Tuesday, May 13, 2014

Naturalizing Mindfulness

The Dutchmen's breeches have jumped into another flower bed, about a hundred feet away from where i am carefully colonizing them. This process of naturalizing a wildflower makes me very happy.

I grew up in a rich woods in the Midwest. On May Day, my sister and i picked bouquets of Dutchmen's breeches, jack-in-the-pulpit, wild phlox, and spring beauties.

When i moved to my home in the dry pine woods of the Northeast, i tried repeatedly to grow the wildflowers of my childhood. No luck.

Eventually one of my shaded nursery beds, under an old apple tree, turned out to be the perfect place for Dutchmen's breeches. I stopped planting other wildflowers in that bed and just let the Dutchmen's breeches have free rein.

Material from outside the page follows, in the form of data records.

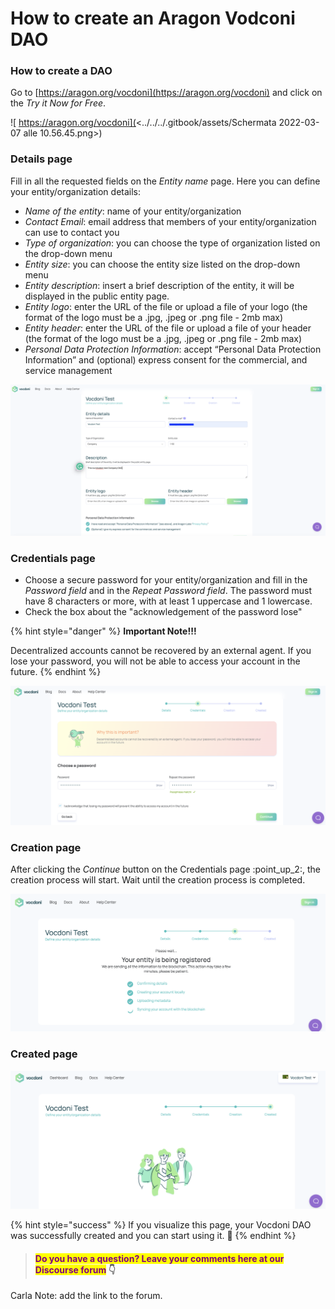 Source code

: # How to create an Aragon Vodconi DAO

### How to create a DAO

Go to [https://aragon.org/vocdoni](https://aragon.org/vocdoni) and click on the _Try it Now for Free_.&#x20;

![ https://aragon.org/vocdoni](<../../../.gitbook/assets/Schermata 2022-03-07 alle 10.56.45.png>)

### Details page

Fill in all the requested fields on the _Entity name_ page. Here you can define your entity/organization details:

* _Name of the entity_: name of your entity/organization
* _Contact Email_: email address that members of your entity/organization can use to contact you
* _Type of organization_: you can choose the type of organization listed on the drop-down menu
* _Entity size_: you can choose the entity size listed on the drop-down menu
* _Entity description_: insert a brief description of the entity, it will be displayed in the public entity page.
* _Entity logo_: enter the URL of the file or upload a file of your logo (the format of the logo must be a .jpg, .jpeg or .png file - 2mb max)
* _Entity header_: enter the URL of the file or upload a file of your header (the format of the logo must be a .jpg, .jpeg or .png file - 2mb max)
* _Personal Data Protection Information_: accept “Personal Data Protection Information” and (optional) express consent for the commercial, and service management

![Entity name page](<../../../.gitbook/assets/Schermata 2022-03-07 alle 11.16.59.png>)

### Credentials page

* Choose a secure password for your entity/organization and fill in the _Password field_ and in the _Repeat Password field_. The password must have 8 characters or more, with at least 1 uppercase and 1 lowercase.
* Check the box about the "acknowledgement of the password lose"&#x20;

{% hint style="danger" %}
**Important Note!!!**

Decentralized accounts cannot be recovered by an external agent. If you lose your password, you will not be able to access your account in the future.
{% endhint %}

![Choose a password for your entity/organization](<../../../.gitbook/assets/Schermata 2022-03-07 alle 11.27.51.png>)

### Creation page

After clicking the _Continue_ button on the Credentials page :point\_up\_2:, the creation process will start. Wait until the creation process is completed.&#x20;

![Creation process page](<../../../.gitbook/assets/Schermata 2022-03-07 alle 11.30.21.png>)

### Created page

![The created page](<../../../.gitbook/assets/Schermata 2022-03-07 alle 11.31.59.png>)

{% hint style="success" %}
If you visualize this page, your Vocdoni DAO was successfully created and you can start using it. :tada:
{% endhint %}



> #### <mark style="color:purple;">Do you have a question? Leave your comments here at our Discourse forum</mark> 👇

Carla Note: add the link to the forum.
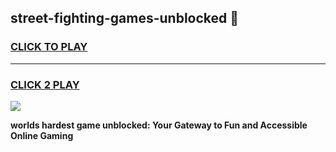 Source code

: 
## street-fighting-games-unblocked 👋
<h3>
<a href="https://premium.freeplayer.one?title=street-fighting-games-unblocked&ref=14F">CLICK TO PLAY</a></h3>
<hr>

<h3>
<a href="https://premium.freeplayer.one?title=street-fighting-games-unblocked&ref=14F">CLICK 2 PLAY</a>
  
</h3>

<a href="https://premium.freeplayer.one?title=street-fighting-games-unblocked&ref=12F/"><img src="https://clearcache.store/games.png"></a>


**worlds hardest game unblocked: Your Gateway to Fun and Accessible Online Gaming**
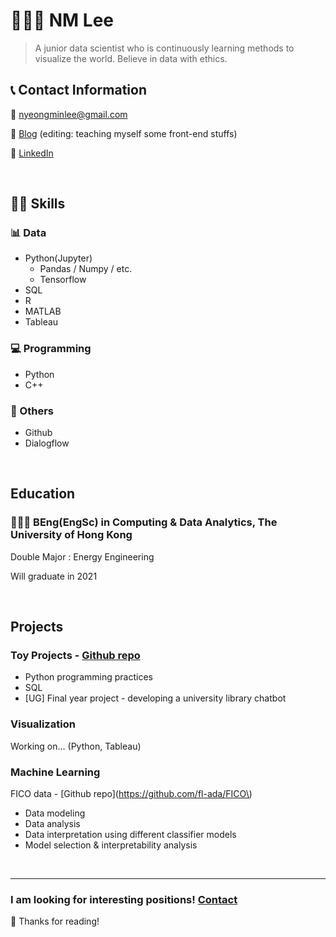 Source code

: # 👨🏻‍💻 NM Lee

> A junior data scientist who is continuously learning methods to visualize the world. Believe in data with ethics.

## 📞 Contact Information

📧 [nyeongminlee@gmail.com](mailto:nyeongminlee@gmail.com)

📓 [Blog](https://fl-ada.github.io/) (editing: teaching myself some front-end stuffs)

🔗 [LinkedIn](https://www.linkedin.com/in/nyeongmin-lee-625193175/)

<br />

## 🤹🏻 Skills

### 📊 Data

- Python(Jupyter)
    - Pandas / Numpy / etc.
    - Tensorflow
- SQL
- R
- MATLAB
- Tableau

### 💻 Programming

- Python
- C++

### 🙌 Others

- Github
- Dialogflow

<br />

## Education

### 👩🏻‍🎓 BEng(EngSc) in Computing & Data Analytics, The University of Hong Kong

Double Major : Energy Engineering

Will graduate in 2021

<br />

## Projects

### Toy Projects - [Github repo](https://github.com/fl-ada/Toy_programs)

- Python programming practices
- SQL
- [UG] Final year project - developing a university library chatbot

### Visualization

Working on... (Python, Tableau)

### Machine Learning

FICO data - [Github repo](https://github.com/fl-ada/FICO\)

- Data modeling
- Data analysis
- Data interpretation using different classifier models
- Model selection & interpretability analysis

<br />

---

### I am looking for interesting positions! [Contact](mailto:nyeongminlee@gmail.com)

👋 Thanks for reading!
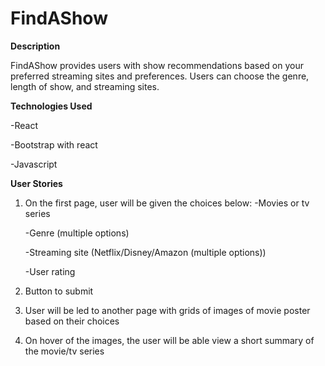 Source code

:# FindAShow

**Description**

FindAShow provides users with show recommendations based on your preferred streaming sites and preferences. Users can choose the genre, length of show, and streaming sites.

**Technologies Used**

-React

-Bootstrap with react

-Javascript

**User Stories**

1. On the first page, user will be given the choices below:
   -Movies or tv series
   
   -Genre (multiple options)
  
   -Streaming site (Netflix/Disney/Amazon (multiple options))
   
   -User rating
   
2. Button to submit

3. User will be led to another page with grids of images of movie poster based on their choices

4. On hover of the images, the user will be able view a short summary of the movie/tv series

   
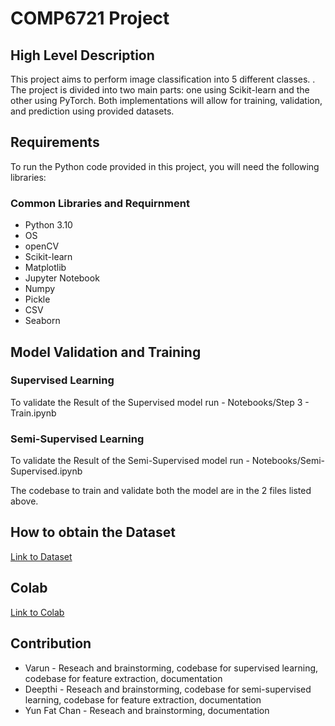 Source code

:# COMP6721 Project 

## High Level Description

This project aims to perform image classification into 5 different classes. . The project is divided into two main parts: one using Scikit-learn and the other using PyTorch. Both implementations will allow for training, validation, and prediction using provided datasets.

## Requirements

To run the Python code provided in this project, you will need the following libraries:

### Common Libraries and Requirnment 
- Python 3.10
- OS
- openCV
- Scikit-learn
- Matplotlib 
- Jupyter Notebook
- Numpy
- Pickle
- CSV
- Seaborn


## Model Validation and Training

### Supervised Learning 
To validate the Result of the Supervised model run - Notebooks/Step 3 - Train.ipynb

### Semi-Supervised Learning 
To validate the Result of the Semi-Supervised model run - Notebooks/Semi-Supervised.ipynb

The codebase to train and validate both the model are in the 2 files listed above. 

## How to obtain the Dataset

[Link to Dataset](https://drive.google.com/file/d/1FVLjIjUDEd-ks00W5y-IzRlZFTBzvyeA/view)

## Colab

[Link to Colab](https://colab.research.google.com/drive/1ijqLubYInDLC7ti8YFdJO0SV9BK3DOvp#scrollTo=f4uTprShfpO3)

## Contribution

- Varun - Reseach and brainstorming, codebase for supervised learning, codebase for feature extraction, documentation 
- Deepthi - Reseach and brainstorming, codebase for semi-supervised learning, codebase for feature extraction, documentation
- Yun Fat Chan - Reseach and brainstorming, documentation

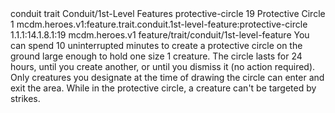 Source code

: <ability>
  <metadata>
    <class>conduit</class>
    <feature_type>trait</feature_type>
    <file_dpath>Conduit/1st-Level Features</file_dpath>
    <item_id>protective-circle</item_id>
    <item_index>19</item_index>
    <item_name>Protective Circle</item_name>
    <level>1</level>
    <scc>mcdm.heroes.v1:feature.trait.conduit.1st-level-feature:protective-circle</scc>
    <scdc>1.1.1:14.1.8.1:19</scdc>
    <source>mcdm.heroes.v1</source>
    <type>feature/trait/conduit/1st-level-feature</type>
  </metadata>
  <effects>
    <effect type="mundane">You can spend 10 uninterrupted minutes to create a protective circle on the ground large enough to hold one size 1 creature. The circle lasts for 24 hours, until you create another, or until you dismiss it (no action required). Only creatures you designate at the time of drawing the circle can enter and exit the area. While in the protective circle, a creature can&apos;t be targeted by strikes.</effect>
  </effects>
</ability>
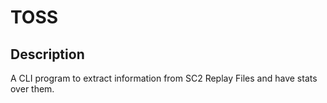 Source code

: # TOSS

## Description
A CLI program to extract information from SC2 Replay Files and have stats over them. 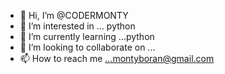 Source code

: - 👋 Hi, I’m @CODERMONTY
- 👀 I’m interested in ... python
- 🌱 I’m currently learning ...python
- 💞️ I’m looking to collaborate on ...
- 📫 How to reach me ...montyboran@gmail.com

<!---
CODERMONTY/CODERMONTY is a ✨ special ✨ repository because its `README.md` (this file) appears on your GitHub profile.
You can click the Preview link to take a look at your changes.
--->
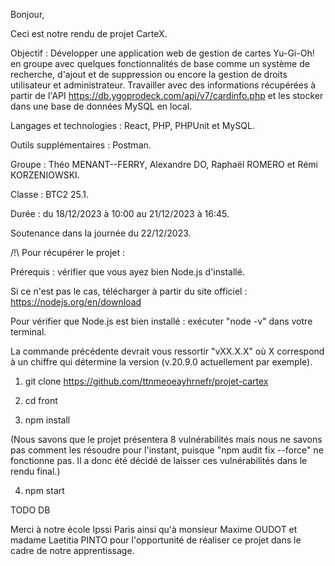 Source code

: Bonjour,

Ceci est notre rendu de projet CarteX.

Objectif : Développer une application web de gestion de cartes Yu-Gi-Oh! en groupe avec quelques fonctionnalités de base comme un système de recherche, d'ajout et de suppression ou encore la gestion de droits utilisateur et administrateur. Travailler avec des informations récupérées à partir de l'API https://db.ygoprodeck.com/api/v7/cardinfo.php et les stocker dans une base de données MySQL en local.

Langages et technologies : React, PHP, PHPUnit et MySQL.

Outils supplémentaires : Postman.

Groupe : Théo MENANT--FERRY, Alexandre DO, Raphaël ROMERO et Rémi KORZENIOWSKI.

Classe : BTC2 25.1.

Durée : du 18/12/2023 à 10:00 au 21/12/2023 à 16:45.

Soutenance dans la journée du 22/12/2023.

/!\ Pour récupérer le projet :

Prérequis : vérifier que vous ayez bien Node.js d'installé.

Si ce n'est pas le cas, télécharger à partir du site officiel : https://nodejs.org/en/download

Pour vérifier que Node.js est bien installé : exécuter "node -v" dans votre terminal.

La commande précédente devrait vous ressortir "vXX.X.X" où X correspond à un chiffre qui détermine la version (v.20.9.0 actuellement par exemple).

1. git clone https://github.com/ttnmeoeayhrnefr/projet-cartex

2. cd front

3. npm install

(Nous savons que le projet présentera 8 vulnérabilités mais nous ne savons pas comment les résoudre pour l'instant, puisque "npm audit fix --force" ne fonctionne pas. Il a donc été décidé de laisser ces vulnérabilités dans le rendu final.)

4. npm start

TODO DB

Merci à notre école Ipssi Paris ainsi qu'à monsieur Maxime OUDOT et madame Laetitia PINTO pour l'opportunité de réaliser ce projet dans le cadre de notre apprentissage.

We try to naturalize mindfulness in our lives. It isn't easy. It's hard enough to be mindful when we're practicing sitting meditation. How can we possibly practice mindfulness at work or in the car or on the phone or on the computer?

We keep meditating, practicing mindfulness, and then, one day, it pops up while we are taking a walk. There it is. Mindfulness in our daily life, naturalizing itself.

I am delighted that the Dutchmen's breeches have naturalized into the woodland. Mindfulness is another name for happiness.